**Requirement**
Scan the listing for "annihilates" and copy out each line that has it.

**Input data**
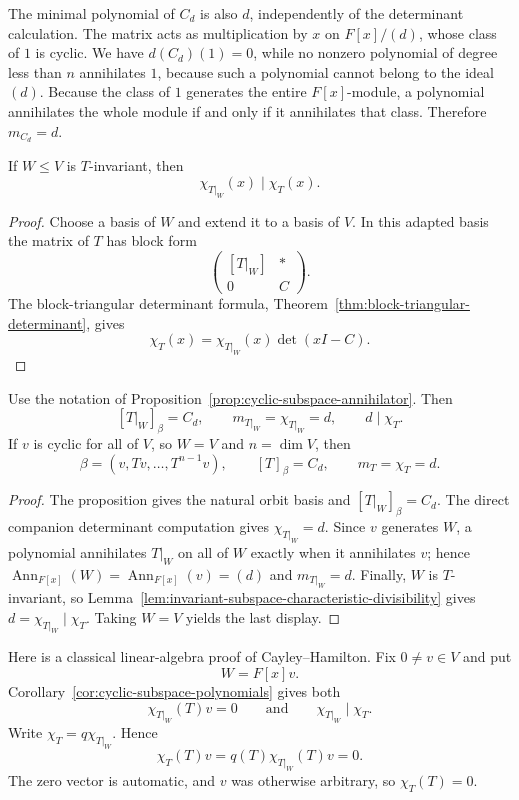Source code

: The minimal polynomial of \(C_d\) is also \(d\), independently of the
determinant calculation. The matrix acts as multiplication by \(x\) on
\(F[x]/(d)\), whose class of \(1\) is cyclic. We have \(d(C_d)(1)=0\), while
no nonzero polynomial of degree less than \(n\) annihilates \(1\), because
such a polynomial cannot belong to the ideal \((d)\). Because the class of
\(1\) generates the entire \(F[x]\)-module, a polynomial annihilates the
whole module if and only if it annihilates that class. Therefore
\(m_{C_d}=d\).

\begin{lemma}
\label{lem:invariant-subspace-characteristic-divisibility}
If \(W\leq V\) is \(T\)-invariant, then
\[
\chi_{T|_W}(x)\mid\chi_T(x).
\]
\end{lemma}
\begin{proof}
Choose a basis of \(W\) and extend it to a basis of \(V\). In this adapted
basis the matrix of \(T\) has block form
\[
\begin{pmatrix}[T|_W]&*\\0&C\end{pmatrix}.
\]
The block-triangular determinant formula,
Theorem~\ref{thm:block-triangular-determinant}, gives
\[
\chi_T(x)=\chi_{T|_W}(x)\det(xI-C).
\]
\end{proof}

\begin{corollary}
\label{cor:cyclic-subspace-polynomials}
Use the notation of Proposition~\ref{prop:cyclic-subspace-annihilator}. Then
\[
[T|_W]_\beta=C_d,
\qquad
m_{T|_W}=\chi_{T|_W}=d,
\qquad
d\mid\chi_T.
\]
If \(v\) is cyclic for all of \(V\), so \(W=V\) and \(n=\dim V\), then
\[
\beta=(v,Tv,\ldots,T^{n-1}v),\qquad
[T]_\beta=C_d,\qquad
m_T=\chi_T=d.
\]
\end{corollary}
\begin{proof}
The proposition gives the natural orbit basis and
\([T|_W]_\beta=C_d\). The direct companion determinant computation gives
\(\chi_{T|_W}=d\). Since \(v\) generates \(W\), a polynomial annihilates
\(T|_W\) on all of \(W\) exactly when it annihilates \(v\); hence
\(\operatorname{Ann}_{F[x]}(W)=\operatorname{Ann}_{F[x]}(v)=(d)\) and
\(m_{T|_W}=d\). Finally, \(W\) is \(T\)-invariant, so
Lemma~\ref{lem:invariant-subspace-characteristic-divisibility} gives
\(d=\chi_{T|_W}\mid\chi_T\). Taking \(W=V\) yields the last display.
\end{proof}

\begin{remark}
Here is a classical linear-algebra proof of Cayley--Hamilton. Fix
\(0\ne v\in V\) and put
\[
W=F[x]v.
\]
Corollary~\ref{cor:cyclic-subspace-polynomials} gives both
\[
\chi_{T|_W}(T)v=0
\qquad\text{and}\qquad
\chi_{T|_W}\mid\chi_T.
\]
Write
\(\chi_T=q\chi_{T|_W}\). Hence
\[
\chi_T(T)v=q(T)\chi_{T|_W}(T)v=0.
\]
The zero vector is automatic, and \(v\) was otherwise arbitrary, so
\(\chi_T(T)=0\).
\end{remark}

--

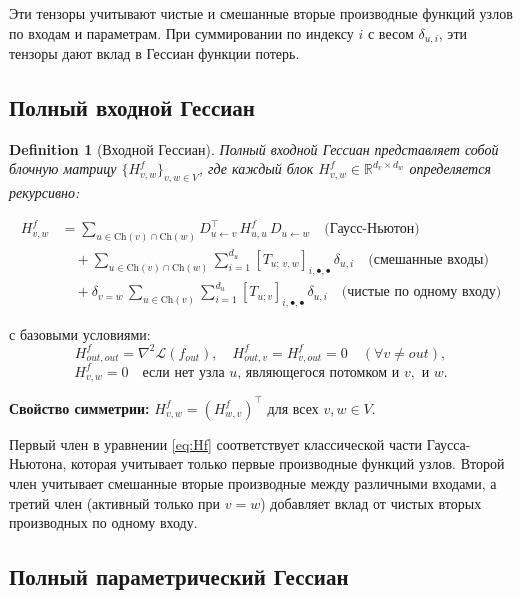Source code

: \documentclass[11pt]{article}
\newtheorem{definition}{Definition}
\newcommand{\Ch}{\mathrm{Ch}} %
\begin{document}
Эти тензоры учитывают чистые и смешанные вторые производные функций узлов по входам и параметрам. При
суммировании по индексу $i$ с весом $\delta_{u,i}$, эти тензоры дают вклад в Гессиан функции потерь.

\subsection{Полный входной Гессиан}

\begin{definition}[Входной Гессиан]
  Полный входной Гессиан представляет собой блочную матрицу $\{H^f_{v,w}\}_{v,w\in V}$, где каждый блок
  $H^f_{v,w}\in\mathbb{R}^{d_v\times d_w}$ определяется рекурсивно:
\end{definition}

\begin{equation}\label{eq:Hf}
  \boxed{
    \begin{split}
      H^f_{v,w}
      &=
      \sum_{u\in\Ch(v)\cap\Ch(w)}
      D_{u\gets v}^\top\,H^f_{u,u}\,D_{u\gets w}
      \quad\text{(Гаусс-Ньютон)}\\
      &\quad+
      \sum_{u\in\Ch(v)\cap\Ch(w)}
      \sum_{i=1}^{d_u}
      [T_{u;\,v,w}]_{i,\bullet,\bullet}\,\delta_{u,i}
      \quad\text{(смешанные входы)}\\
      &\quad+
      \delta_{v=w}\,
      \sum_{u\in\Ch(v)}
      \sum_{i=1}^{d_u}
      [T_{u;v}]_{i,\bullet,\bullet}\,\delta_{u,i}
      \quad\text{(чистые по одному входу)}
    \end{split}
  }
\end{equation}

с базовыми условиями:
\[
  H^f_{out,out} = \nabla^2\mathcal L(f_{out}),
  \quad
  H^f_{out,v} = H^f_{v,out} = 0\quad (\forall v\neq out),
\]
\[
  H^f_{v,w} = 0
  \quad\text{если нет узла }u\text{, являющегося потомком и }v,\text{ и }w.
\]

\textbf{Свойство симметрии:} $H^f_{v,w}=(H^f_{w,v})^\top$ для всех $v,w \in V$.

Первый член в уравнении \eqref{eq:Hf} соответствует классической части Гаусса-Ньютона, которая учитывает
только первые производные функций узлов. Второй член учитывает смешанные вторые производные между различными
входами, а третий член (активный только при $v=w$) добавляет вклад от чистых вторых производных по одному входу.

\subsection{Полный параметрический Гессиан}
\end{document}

**Your response**
no nonzero polynomial of degree less than \(n\) annihilates \(1\), because
\(1\) generates the entire \(F[x]\)-module, a polynomial annihilates the
whole module if and only if it annihilates that class. Therefore
\(\chi_{T|_W}=d\). Since \(v\) generates \(W\), a polynomial annihilates
\(T|_W\) on all of \(W\) exactly when it annihilates \(v\); hence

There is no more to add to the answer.